Folha de S. Paulo


Conversa na Câmara mostra troca de apoio por emendas

"A hora de pressionar é agora que temos votações importantes pro governo. Depois, já era!"

A frase, compartilhada em um grupo de WhatsApp, revela a montagem de uma operação na qual deputados de primeiro mandato ameaçaram derrotar o pacote fiscal da presidente Dilma Rousseff caso não fossem liberadas verbas para seus redutos eleitorais.

A Folha teve acesso às mensagens trocadas nos últimos dias pelo aplicativo. Além da sinceridade raramente tornada pública, elas mostram como os novatos assimilam rapidamente velhas práticas do Parlamento.
Criada pelo deputado Elmar Nascimento (DEM-BA), a lista "Deputados Federais Novatos" é de composição ecumênica. Há representantes de partidos nanicos, dos aliados PMDB e PC do B, dos oposicionistas DEM e PSDB, e até mesmo do PT.

"Somos 243 de 1º mandato", diz o criador numa das mensagens, ressaltando o poder de pressão dos inscritos —a Câmara tem 513 titulares.

"Amigos: criei esse grupo para trocarmos experiências e nos defendermos de determinadas tradições que visam prejudicar nossos interesses", diz ele na inauguração do fórum, há cerca de uma semana. "Nos enganaram e não vão pagar nossas emendas. [...] Precisamos nos mobilizar", conclama Nascimento.

As chamadas "emendas parlamentares" são as verbas e investimentos do Orçamento da União que deputados destinam para seus redutos.

Embora não tivessem direito neste ano, os novatos haviam recebido a promessa de ter, cada um, R$ 10 milhões para emendas. Na semana passada, porém, o governo deu sinais de que poderia não honrar o acordo por falta de dinheiro.

Os deputados, então, se viraram contra a proposta que revê a política de desoneração da folha de pagamento, medida do governo para tentar reequilibrar as contas públicas ante a escassez de recursos. A votação poderá ocorrer nesta semana.

Depois da mensagem de Nascimento, o grupo foi tomado por uma profusão de mensagens com ameaças de ação em bloco para derrotar ou atrasar a votação do projeto caso a equipe econômica não atendesse à reivindicação.

Como a de Fábio Miditieri (PSD-SE), reproduzida na abertura desta reportagem. Ou a de Aliel Machado (PC do B-PR), segundo quem a ação contra o governo "tem que ser antes de algum anúncio oficial sobre as emendas e antes dessas votações".

A discussão foi ganhando adeptos. "Bora (sic) reunir... Será que fomos vítimas de estelionato?", questiona Delegado Waldir (PSDB-GO).

Uma reunião é então convocada. "Teremos votações de alta relevância nos próximos dias.

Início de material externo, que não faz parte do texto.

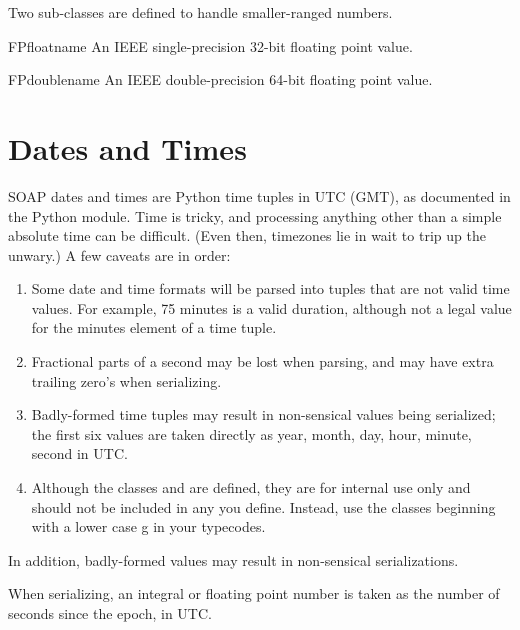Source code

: Two sub-classes are defined to handle smaller-ranged numbers.

\begin{classdesc}{FPfloat}{name}
An IEEE single-precision 32-bit floating point value.
\end{classdesc}

\begin{classdesc}{FPdouble}{name}
An IEEE double-precision 64-bit floating point value.
\end{classdesc}

\section{Dates and Times}

SOAP dates and times are Python time tuples in UTC (GMT), as documented
in the Python  module.
Time is tricky, and processing anything other than a simple absolute time
can be difficult.
(Even then, timezones lie in wait to trip up the unwary.)
A few caveats are in order:

\begin{enumerate}

\item
Some date and time formats will be parsed into tuples that are
not valid time values.
For example, 75 minutes is a valid duration, although not a legal value
for the minutes element of a time tuple.

\item
Fractional parts of a second may be lost when parsing, and may have
extra trailing zero's when serializing.

\item
Badly-formed time tuples may result in non-sensical values being serialized;
the first six values are taken directly as year, month, day, hour, minute,
second in UTC.

\item
Although the classes  and  are defined, they 
are for internal use only and should not be included in any 
you define.  Instead, use the classes beginning with a lower case g in your
typecodes.

\end{enumerate}

In addition, badly-formed values may result in non-sensical serializations.

When serializing, an integral or floating point number is taken as
the number of seconds since the epoch, in UTC.

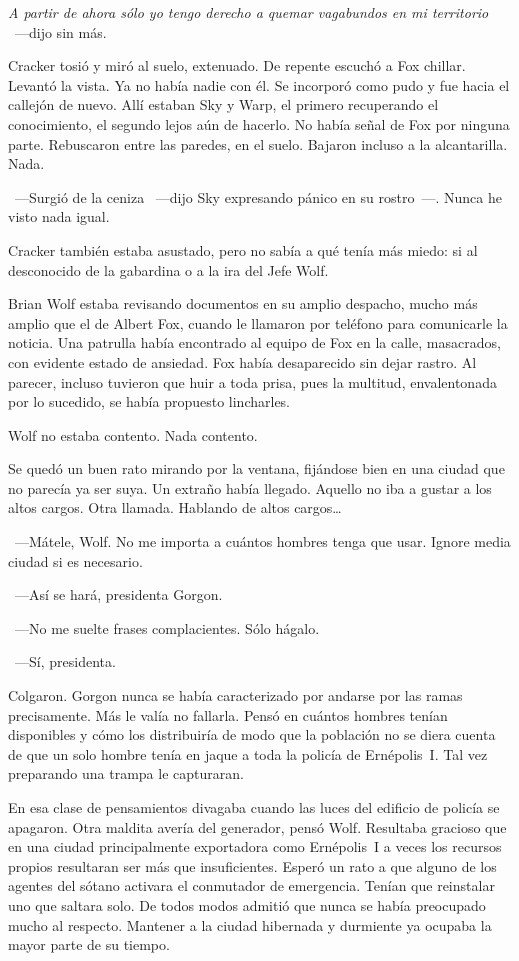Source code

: \emph{A partir de ahora sólo yo tengo derecho a quemar vagabundos en mi territorio} ~---dijo sin más.

Cracker tosió y miró al suelo, extenuado. De repente escuchó a Fox chillar. Levantó la vista. Ya no había nadie con él. Se incorporó como pudo y fue hacia el callejón de nuevo. Allí estaban Sky y Warp, el primero recuperando el conocimiento, el segundo lejos aún de hacerlo. No había señal de Fox por ninguna parte. Rebuscaron entre las paredes, en el suelo. Bajaron incluso a la alcantarilla. Nada.

~---Surgió de la ceniza ~---dijo Sky expresando pánico en su rostro~---. Nunca he visto nada igual.

Cracker también estaba asustado, pero no sabía a qué tenía más miedo: si al desconocido de la gabardina o a la ira del Jefe Wolf.

Brian Wolf estaba revisando documentos en su amplio despacho, mucho más amplio que el de Albert Fox, cuando le llamaron por teléfono para comunicarle la noticia. Una patrulla había encontrado al equipo de Fox en la calle, masacrados, con evidente estado de ansiedad. Fox había desaparecido sin dejar rastro. Al parecer, incluso tuvieron que huir a toda prisa, pues la multitud, envalentonada por lo sucedido, se había propuesto lincharles.

Wolf no estaba contento. Nada contento.

Se quedó un buen rato mirando por la ventana, fijándose bien en una ciudad que no parecía ya ser suya. Un extraño había llegado. Aquello no iba a gustar a los altos cargos. Otra llamada. Hablando de altos cargos\dots

~---Mátele, Wolf. No me importa a cuántos hombres tenga que usar. Ignore media ciudad si es necesario.

~---Así se hará, presidenta Gorgon.

~---No me suelte frases complacientes. Sólo hágalo.

~---Sí, presidenta.

Colgaron. Gorgon nunca se había caracterizado por andarse por las ramas precisamente. Más le valía no fallarla. Pensó en cuántos hombres tenían disponibles y cómo los distribuiría de modo que la población no se diera cuenta de que un solo hombre tenía en jaque a toda la policía de Ernépolis~I. Tal vez preparando una trampa le capturaran.

En esa clase de pensamientos divagaba cuando las luces del edificio de policía se apagaron. Otra maldita avería del generador, pensó Wolf. Resultaba gracioso que en una ciudad principalmente exportadora como Ernépolis~I a veces los recursos propios resultaran ser más que insuficientes. Esperó un rato a que alguno de los agentes del sótano activara el conmutador de emergencia. Tenían que reinstalar uno que saltara solo. De todos modos admitió que nunca se había preocupado mucho al respecto. Mantener a la ciudad hibernada y durmiente ya ocupaba la mayor parte de su tiempo.


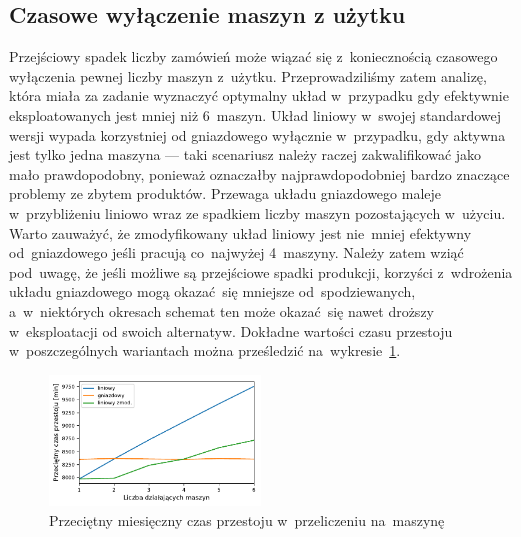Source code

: \documentclass[12pt, a4paper, oneside]{mwart} %
\begin{document}
\subsection{Czasowe wyłączenie maszyn z użytku}
Przejściowy spadek liczby zamówień może wiązać się z~koniecznością czasowego wyłączenia pewnej liczby maszyn z~użytku. Przeprowadziliśmy zatem analizę, która miała za zadanie wyznaczyć optymalny układ w~przypadku gdy efektywnie eksploatowanych jest mniej niż 6~maszyn. Układ liniowy w~swojej standardowej wersji wypada korzystniej od gniazdowego wyłącznie w~przypadku, gdy aktywna jest tylko jedna maszyna --- taki scenariusz należy raczej zakwalifikować jako mało prawdopodobny, ponieważ oznaczałby najprawdopodobniej bardzo znaczące problemy ze zbytem produktów. Przewaga układu gniazdowego maleje w~przybliżeniu liniowo wraz ze spadkiem liczby maszyn pozostających w~użyciu. Warto zauważyć, że zmodyfikowany układ liniowy jest nie~mniej efektywny od~gniazdowego jeśli pracują co~najwyżej 4~maszyny. Należy zatem wziąć pod~uwagę, że jeśli możliwe są przejściowe spadki produkcji, korzyści z~wdrożenia układu gniazdowego mogą okazać~się mniejsze od~spodziewanych, a~w~niektórych okresach schemat ten może okazać~się nawet droższy w~eksploatacji od swoich alternatyw. Dokładne wartości czasu przestoju w~poszczególnych wariantach można prześledzić na~wykresie~\ref{wyk_recesja}.
\begin{figure}
\centering
\caption{Przeciętny miesięczny czas przestoju w~przeliczeniu na~maszynę}
\label{wyk_recesja}
\includegraphics[width = 0.5\textwidth]{wykresy/recesja.pdf}
\end{figure}
\end{document}
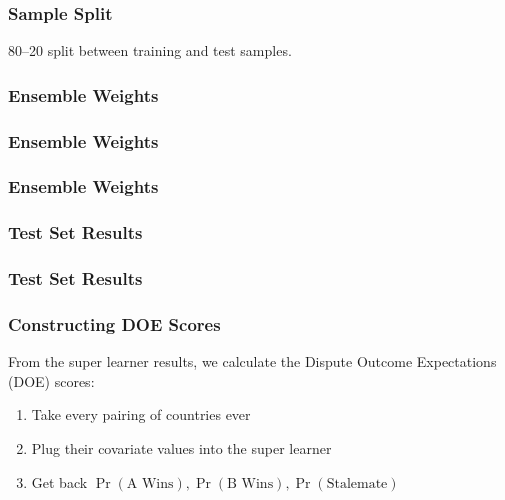 \documentclass[10pt]{beamer}
\begin{document}
\begin{frame}
\begin{center}
  \end{center}
\end{frame}

\begin{frame}
  \frametitle{Sample Split}

  80--20 split between training and test samples.

  \begin{center}
    
  \end{center}
\end{frame}

\begin{frame}
  \frametitle{Ensemble Weights}

  \centering
  
\end{frame}

\begin{frame}
  \frametitle{Ensemble Weights}

  \centering
  

  \vspace{-3em}
  
\end{frame}

\begin{frame}
  \frametitle{Ensemble Weights}

  \centering
  
\end{frame}

\begin{frame}
  \frametitle{Test Set Results}

  \centering
  
\end{frame}

\begin{frame}
  \frametitle{Test Set Results}

  \centering
\end{frame}

\begin{frame}
  \frametitle{Constructing DOE Scores}

  From the super learner results, we calculate the Dispute Outcome Expectations (DOE) scores:
  \begin{enumerate}
    \item Take every pairing of countries ever

    \item Plug their covariate values into the super learner

    \item Get back $\Pr(\text{A Wins}), \Pr(\text{B Wins}), \Pr(\text{Stalemate})$
  \end{enumerate}
\end{frame}
\end{document}
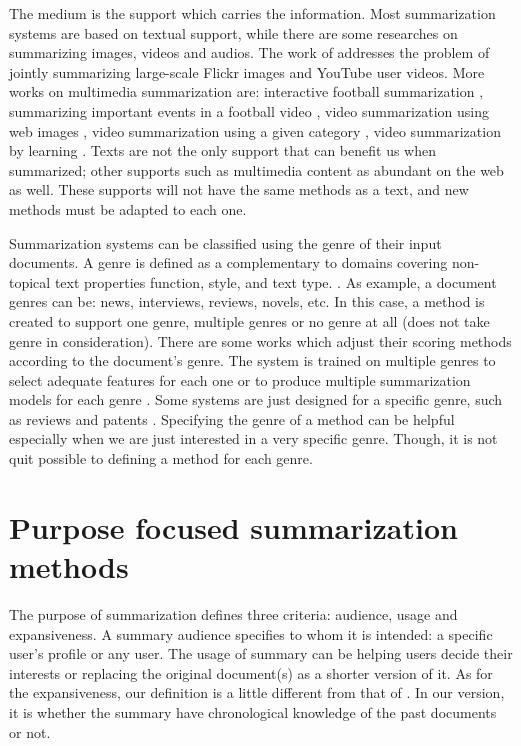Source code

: The medium is the support which carries the information.
Most summarization systems are based on textual support, while there are some researches on summarizing images, videos and audios.
The work of \citet{14-gunhee-al} addresses the problem of jointly summarizing large-scale Flickr images and YouTube user videos. 
More works on multimedia summarization are: interactive football summarization \citep{09-moon}, summarizing important events in a football video \citep{12-zawbaa-al}, video summarization using web images \citep{13-khosla-al}, video summarization using a given category \citep{14-potapov-al}, video summarization by learning \citep{15-gygli-al,18-zho-al}.
Texts are not the only support that can benefit us when summarized; other supports such as multimedia content as abundant on the web as well.
These supports will not have the same methods as a text, and new methods must be adapted to each one.

Summarization systems can be classified using the genre of their input documents. 
A genre is defined as a complementary to domains covering non-topical text properties function, style,
and text type.  \citep{15-vander-al}.
As example, a document genres can be: news, interviews, reviews, novels, etc.
In this case, a method is created to support one genre, multiple genres or no genre at all (does not take genre in consideration).
There are some works which adjust their scoring methods according to the document's genre.
The system is trained on multiple genres to select adequate features for each one \citep{07-goldstein-al} or to produce multiple summarization models for each genre \citep{10-yatsko-al}. 
Some systems are just designed for a specific genre, such as reviews \citep{09-zhan-al} and patents \citep{19-girthana-swamynathan}.
Specifying the genre of a method can be helpful especially when we are just interested in a very specific genre. 
Though, it is not quit possible to defining a method for each genre. 


\section{Purpose focused summarization methods}

The purpose of summarization defines three criteria: audience, usage and expansiveness.
A summary audience specifies to whom it is intended: a specific user's profile or any user.  
The usage of summary can be helping users decide their interests or replacing the original document(s) as a shorter version of it.
As for the expansiveness, our definition is a little different from that of \citet{98-hovy-lin}. 
In our version, it is whether the summary have chronological knowledge of the past documents or not.

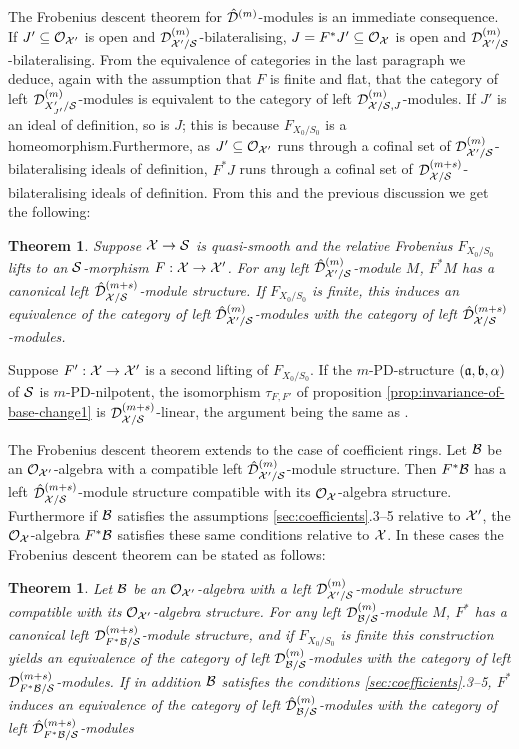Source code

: \documentclass{article}
\theoremstyle{change}
\newtheorem{thm}[subsubsection]{Theorem}
\numberwithin{equation}{subsubsection}
\begin{document}
The Frobenius descent theorem for ${\hat{\cal D}}^{({m})}$-modules is an
immediate consequence. If $J'\subseteq{\cal O}_{{\cal X}'}$ is open and
${{\cal D}}^{({m})}_{{\cal X}'/{\cal S}}$-bilateralising, $J=F^*J'\subseteq{\cal O}_{\cal X}$ is open
and ${{\cal D}}^{({m})}_{{\cal X}'/{\cal S}}$-bilateralising. From the equivalence of
categories in the last paragraph we deduce, again with the assumption
that $F$ is finite and flat, that the category of left
${{\cal D}}^{({m})}_{X'_{J'}/{\cal S}}$-modules is equivalent to the category of
left ${{\cal D}}^{({m})}_{{\cal X}/{\cal S},J}$-modules. If $J'$ is an ideal of
definition, so is $J$; this is because $F_{X_0/S_0}$ is a
homeomorphism.Furthermore, as $J'\subseteq{\cal O}_{{\cal X}'}$ runs through a
cofinal set of ${{\cal D}}^{({m})}_{{\cal X}'/{\cal S}}$-bilateralising ideals of
definition, $F^*J$ runs through a cofinal set of
${{\cal D}}^{({m+s})}_{{\cal X}/{\cal S}}$-bilateralising ideals of definition. From
this and the previous discussion we get the following:

\begin{thm}\label{thm:Frobenius-descent-Dhat}
  Suppose ${\cal X}\to{\cal S}$ is quasi-smooth and the relative Frobenius
  $F_{X_0/S_0}$ lifts to an ${\cal S}$-morphism $F:{\cal X}\to{\cal X}'$. For any
  left ${\hat{\cal D}}^{({m})}_{{\cal X}'/{\cal S}}$-module $M$, $F^*M$ has a canonical
  left ${\hat{\cal D}}^{({m+s})}_{{\cal X}/{\cal S}}$-module structure. If $F_{X_0/S_0}$
  is finite, this induces an equivalence of the category of left
  ${\hat{\cal D}}^{({m})}_{{\cal X}'/{\cal S}}$-modules with the category of left
  ${\hat{\cal D}}^{({m+s})}_{{\cal X}/{\cal S}}$-modules.
\end{thm}

Suppose $F':{\cal X}\to{\cal X}'$ is a second lifting of $F_{X_0/S_0}$. If the
$m$-PD-structure $({\mathfrak a},{\mathfrak b},\alpha)$ of ${\cal S}$ is $m$-PD-nilpotent, the
isomorphism $\tau_{F,F'}$ of proposition
\ref{prop:invariance-of-base-change1} is
${{\cal D}}^{({m+s})}_{{\cal X}/{\cal S}}$-linear, the argument being the same as
\cite[Prop. 2.2.5]{berthelot:1996}.

The Frobenius descent theorem extends to the case of coefficient
rings. Let ${\cal B}$ be an ${\cal O}_{{\cal X}'}$-algebra with a compatible left
${\hat{\cal D}}^{({m})}_{{\cal X}'/{\cal S}}$-module structure. Then $F^*{\cal B}$ has a left
${\hat{\cal D}}^{({m+s})}_{{\cal X}/{\cal S}}$-module structure compatible with its
${\cal O}_{\cal X}$-algebra structure. Furthermore if ${\cal B}$ satisfies the
assumptions \ref{sec:coefficients}.3--5 relative to ${\cal X}'$, the
${\cal O}_{\cal X}$-algebra $F^*{\cal B}$ satisfies these same conditions relative to
${\cal X}$. In these cases the Frobenius descent theorem can be stated as
follows:

\begin{thm}\label{thm:Frobenius-descent-with-coefficients}
  Let ${\cal B}$ be an ${\cal O}_{{\cal X}'}$-algebra with a left
  ${{\cal D}}^{({m})}_{{\cal X}'/{\cal S}}$-module structure compatible with its
  ${\cal O}_{{\cal X}'}$-algebra structure. For any left
  ${{\cal D}}^{({m})}_{{\cal B}/{\cal S}}$-module $M$, $F^*$ has a canonical left
  ${{\cal D}}^{({m+s})}_{F^*{\cal B}/{\cal S}}$-module structure, and if $F_{X_0/S_0}$
  is finite this construction yields an equivalence of the category of
  left ${{\cal D}}^{({m})}_{{\cal B}/{\cal S}}$-modules with the category of left
  ${{\cal D}}^{({m+s})}_{F^*{\cal B}/{\cal S}}$-modules. If in addition ${\cal B}$ satisfies
  the conditions \ref{sec:coefficients}.3--5, $F^*$ induces an
  equivalence of the category of left ${\hat{\cal D}}^{({m})}_{{\cal B}/{\cal S}}$-modules
  with the category of left ${\hat{\cal D}}^{({m+s})}_{F^*{\cal B}/{\cal S}}$-modules
\end{thm}
\end{document}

Deveríamos nos reunir para uma discussão pragmática", defende Carlos Andrade (PHS-RR). "Estarei presente, juntos somos 50% dos votos, independente de partido. Vamos mostrar essa força", reforça Aluisio Mendes (PSDC-MA).

'VAI CORINTHIA'

O ex-presidente do Corinthians Andrés Sanchez (SP), apesar de ser do PT, o partido de Dilma, adere ao motim: "Mas tem que avisar o presidente [Eduardo Cunha] e o governo aviso eu", afirma.

"Aí vão levar a sério a votação da desoneração. Já liga já. Vai Corinthia (sic)", responde Fausto Pinato (PRB-SP).

Os novatos rebeldes acabaram se encontrando com o presidente da Câmara, Eduardo Cunha (PMDB-RJ), para cobrar que cumprisse a promessa de campanha de viabilizar emendas não só para os reeleitos. A demanda chegou em tom de imposição ao Palácio do Planalto que, temendo uma derrota, cedeu.

Coube ao vice-presidente, Michel Temer (PMDB), coordenador político do governo, receber parte dos insurgentes e prometer sanar o problema.

O resultado da barganha foi a edição de uma regra permitindo aos calouros acesso já neste ano ao dinheiro do Orçamento.

Os deputados ouvidos pela Folha disseram sofrer pressão de suas bases eleitorais, mas negam barganhar votos em troca de emendas -embora alguns admitam o uso das votações como instrumento de pressão.